(Document images with source code)
————————

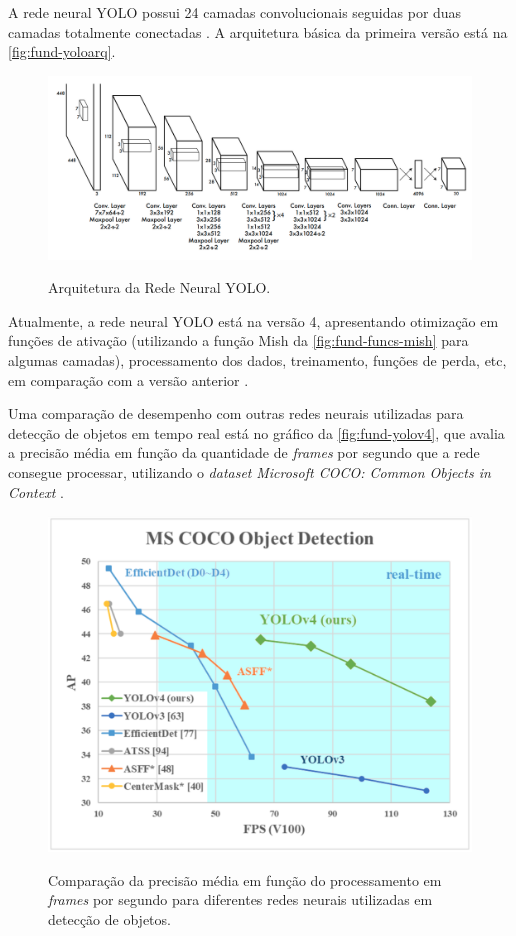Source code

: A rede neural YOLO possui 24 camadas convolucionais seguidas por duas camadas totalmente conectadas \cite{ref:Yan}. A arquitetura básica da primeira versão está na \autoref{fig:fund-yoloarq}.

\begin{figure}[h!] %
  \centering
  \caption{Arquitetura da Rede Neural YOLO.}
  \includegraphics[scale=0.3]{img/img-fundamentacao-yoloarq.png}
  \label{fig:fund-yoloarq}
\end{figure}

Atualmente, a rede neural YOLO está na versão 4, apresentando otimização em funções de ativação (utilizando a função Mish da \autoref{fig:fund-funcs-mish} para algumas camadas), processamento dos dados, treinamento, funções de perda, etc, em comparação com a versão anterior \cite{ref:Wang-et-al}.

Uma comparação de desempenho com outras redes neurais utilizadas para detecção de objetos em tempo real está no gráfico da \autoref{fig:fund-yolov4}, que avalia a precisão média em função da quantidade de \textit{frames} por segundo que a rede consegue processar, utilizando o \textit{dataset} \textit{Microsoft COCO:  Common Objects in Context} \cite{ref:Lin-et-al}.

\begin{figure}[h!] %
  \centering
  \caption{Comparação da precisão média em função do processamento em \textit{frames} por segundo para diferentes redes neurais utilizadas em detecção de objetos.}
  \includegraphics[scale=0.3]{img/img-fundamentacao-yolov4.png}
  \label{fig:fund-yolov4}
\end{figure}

————————

Where the string "label" occurs in the data, return the whole line.

  \label{fig:fund-yoloarq}
  \label{fig:fund-yolov4}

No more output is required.